» **What is being asked**
Give the listing again in full and exactly, apart from its pictures.
□ □ □ □ □ □ □
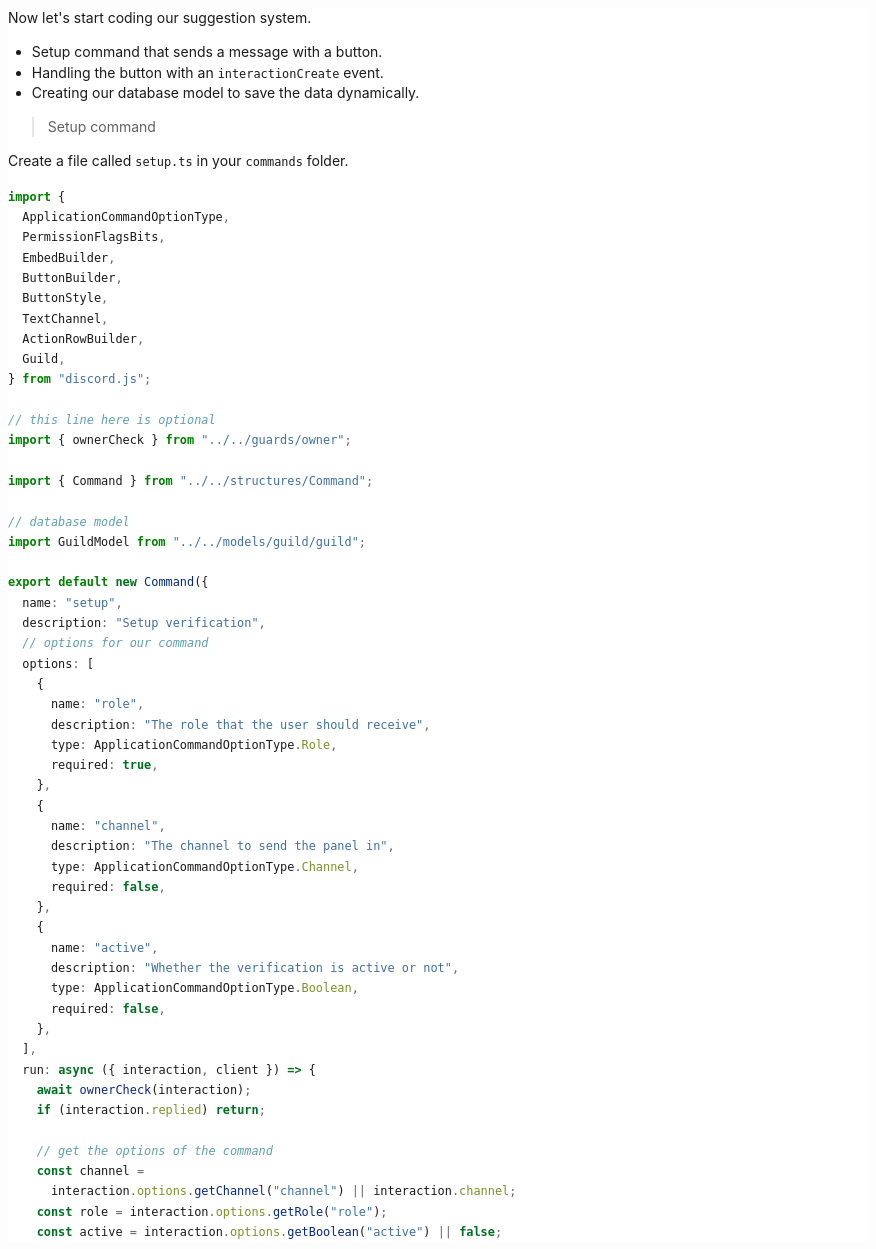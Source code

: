 

Now let's start coding our suggestion system.

- Setup command that sends a message with a button.
- Handling the button with an `interactionCreate` event.
- Creating our database model to save the data dynamically.

> Setup command 

Create a file called `setup.ts` in your `commands` folder.

```ts
import {
  ApplicationCommandOptionType,
  PermissionFlagsBits,
  EmbedBuilder,
  ButtonBuilder,
  ButtonStyle,
  TextChannel,
  ActionRowBuilder,
  Guild,
} from "discord.js";

// this line here is optional
import { ownerCheck } from "../../guards/owner";

import { Command } from "../../structures/Command";

// database model
import GuildModel from "../../models/guild/guild";

export default new Command({
  name: "setup",
  description: "Setup verification",
  // options for our command
  options: [
    {
      name: "role",
      description: "The role that the user should receive",
      type: ApplicationCommandOptionType.Role,
      required: true,
    },
    {
      name: "channel",
      description: "The channel to send the panel in",
      type: ApplicationCommandOptionType.Channel,
      required: false,
    },
    {
      name: "active",
      description: "Whether the verification is active or not",
      type: ApplicationCommandOptionType.Boolean,
      required: false,
    },
  ],
  run: async ({ interaction, client }) => {
    await ownerCheck(interaction);
    if (interaction.replied) return;

    // get the options of the command 
    const channel =
      interaction.options.getChannel("channel") || interaction.channel;
    const role = interaction.options.getRole("role");
    const active = interaction.options.getBoolean("active") || false;

```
□ □ □ □ □ □ □
» **Written answer**
Source code

: 

Now let's start coding our suggestion system.

- Setup command that sends a message with a button.
- Handling the button with an `interactionCreate` event.
- Creating our database model to save the data dynamically.

> Setup command 

Create a file called `setup.ts` in your `commands` folder.

```ts
import {
  ApplicationCommandOptionType,
  PermissionFlagsBits,
  EmbedBuilder,
  ButtonBuilder,
  ButtonStyle,
  TextChannel,
  ActionRowBuilder,
  Guild,
} from "discord.js";

// this line here is optional
import { ownerCheck } from "../../guards/owner";

import { Command } from "../../structures/Command";

// database model
import GuildModel from "../../models/guild/guild";

export default new Command({
  name: "setup",
  description: "Setup verification",
  // options for our command
  options: [
    {
      name: "role",
      description: "The role that the user should receive",
      type: ApplicationCommandOptionType.Role,
      required: true,
    },
    {
      name: "channel",
      description: "The channel to send the panel in",
      type: ApplicationCommandOptionType.Channel,
      required: false,
    },
    {
      name: "active",
      description: "Whether the verification is active or not",
      type: ApplicationCommandOptionType.Boolean,
      required: false,
    },
  ],
  run: async ({ interaction, client }) => {
    await ownerCheck(interaction);
    if (interaction.replied) return;

    // get the options of the command 
    const channel =
      interaction.options.getChannel("channel") || interaction.channel;
    const role = interaction.options.getRole("role");
    const active = interaction.options.getBoolean("active") || false;

```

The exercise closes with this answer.